Similarly, for B's call, the program will jump to AB: ABCD, but when B's call code is generated, record the parameter 0XABCDEF12 in the memory of the passed parameter in the long format, and then jump to AB: ABCD. However, when AB: ABCD is compiled, the corresponding addresses of the tem1 and tem2 parameters are mapped based on the two short types. Therefore, it is easy to think that the value of tem1 is 0XEF12, the value of tem2 is 0 XABCD, but this is not the case. How to pass parameters is determined by the previously mentioned function call rules. The specific implementation details of function calls are described in C ++ from (15th, here, we only need to know that the member function ing is still the address, and its type determines how to use it, which will be explained later.


Description

I have already explained the meaning of declaration. Here, due to the new definition syntax of the member function definition rules, the meaning of declaration must be reconsidered. Note that you can place the definition of a function before the definition of the main function, and you do not need to declare that function. If you define a variable, you do not need to declare that variable. This means that the definition statement has the declaration function, but the Definition Statement of the above member function does not have the declaration function. The following describes the true meaning of the Declaration.
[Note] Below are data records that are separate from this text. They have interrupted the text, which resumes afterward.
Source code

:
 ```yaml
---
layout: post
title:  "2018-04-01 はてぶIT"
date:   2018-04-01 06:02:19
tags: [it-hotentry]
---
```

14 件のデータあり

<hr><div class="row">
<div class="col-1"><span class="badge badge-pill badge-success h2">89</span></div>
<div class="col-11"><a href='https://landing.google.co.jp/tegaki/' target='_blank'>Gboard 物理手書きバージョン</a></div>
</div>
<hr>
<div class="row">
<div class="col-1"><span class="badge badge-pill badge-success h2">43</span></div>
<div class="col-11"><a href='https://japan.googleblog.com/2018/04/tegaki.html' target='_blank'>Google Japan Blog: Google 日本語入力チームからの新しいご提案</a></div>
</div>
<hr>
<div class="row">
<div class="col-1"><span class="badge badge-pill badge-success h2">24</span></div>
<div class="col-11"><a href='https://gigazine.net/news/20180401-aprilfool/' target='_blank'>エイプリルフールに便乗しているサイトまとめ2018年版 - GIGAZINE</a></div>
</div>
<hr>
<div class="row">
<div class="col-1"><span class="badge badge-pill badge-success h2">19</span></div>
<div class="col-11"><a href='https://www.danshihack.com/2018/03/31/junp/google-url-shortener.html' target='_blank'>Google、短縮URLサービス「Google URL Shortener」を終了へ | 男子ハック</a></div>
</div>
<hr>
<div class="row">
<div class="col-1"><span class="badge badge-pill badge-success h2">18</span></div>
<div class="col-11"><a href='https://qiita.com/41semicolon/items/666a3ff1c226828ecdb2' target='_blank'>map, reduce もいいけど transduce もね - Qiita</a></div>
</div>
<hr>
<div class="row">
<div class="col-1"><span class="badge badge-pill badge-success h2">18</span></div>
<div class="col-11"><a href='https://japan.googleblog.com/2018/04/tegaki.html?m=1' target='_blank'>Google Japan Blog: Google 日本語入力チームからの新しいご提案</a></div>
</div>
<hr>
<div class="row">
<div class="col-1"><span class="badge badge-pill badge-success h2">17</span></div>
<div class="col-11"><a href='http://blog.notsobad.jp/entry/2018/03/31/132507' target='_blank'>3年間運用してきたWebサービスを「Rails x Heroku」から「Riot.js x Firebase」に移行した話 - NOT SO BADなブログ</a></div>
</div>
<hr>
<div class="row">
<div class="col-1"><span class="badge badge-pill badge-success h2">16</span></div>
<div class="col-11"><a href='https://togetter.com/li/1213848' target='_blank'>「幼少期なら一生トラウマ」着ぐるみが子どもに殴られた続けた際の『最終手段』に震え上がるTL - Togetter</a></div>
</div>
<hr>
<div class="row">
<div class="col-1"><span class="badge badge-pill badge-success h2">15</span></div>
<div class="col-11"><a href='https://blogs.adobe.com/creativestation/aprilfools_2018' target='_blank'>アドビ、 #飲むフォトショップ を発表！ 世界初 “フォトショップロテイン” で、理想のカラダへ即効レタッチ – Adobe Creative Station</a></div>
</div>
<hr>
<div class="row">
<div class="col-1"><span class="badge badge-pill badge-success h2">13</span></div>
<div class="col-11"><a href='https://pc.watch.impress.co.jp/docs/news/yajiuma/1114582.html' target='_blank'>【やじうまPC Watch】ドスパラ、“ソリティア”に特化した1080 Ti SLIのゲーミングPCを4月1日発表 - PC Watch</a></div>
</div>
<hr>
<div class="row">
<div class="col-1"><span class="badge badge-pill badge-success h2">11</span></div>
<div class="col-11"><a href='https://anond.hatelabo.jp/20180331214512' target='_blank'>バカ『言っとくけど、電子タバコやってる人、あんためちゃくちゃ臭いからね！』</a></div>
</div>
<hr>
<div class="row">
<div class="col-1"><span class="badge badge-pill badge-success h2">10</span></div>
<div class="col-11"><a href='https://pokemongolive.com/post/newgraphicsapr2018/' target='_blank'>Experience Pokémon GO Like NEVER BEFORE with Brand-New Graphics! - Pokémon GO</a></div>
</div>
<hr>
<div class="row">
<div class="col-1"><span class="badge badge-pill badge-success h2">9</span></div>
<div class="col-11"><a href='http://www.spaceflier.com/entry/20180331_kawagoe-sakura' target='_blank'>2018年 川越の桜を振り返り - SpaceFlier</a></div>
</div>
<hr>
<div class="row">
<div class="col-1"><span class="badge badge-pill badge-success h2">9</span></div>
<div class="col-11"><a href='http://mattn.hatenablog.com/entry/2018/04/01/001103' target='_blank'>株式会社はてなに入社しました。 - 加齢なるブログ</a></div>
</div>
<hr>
Declaration is a statement that requires the compiler to generate ing elements. The so-called ing element is the variables and functions described earlier. There are only three columns (or three fields ): type column, name column, and address bar (this column of the member variable type contains the offset value ). That is, the compiler generates a ing element every time it sees the declaration statement, and leaves the corresponding address bar blank, and then leaves some information to tell the connector -- this. obj file (the file generated after the compiler compiles the source file, for VC is. obj file) requires some symbols, find these symbols and then modify and improve this. obj file.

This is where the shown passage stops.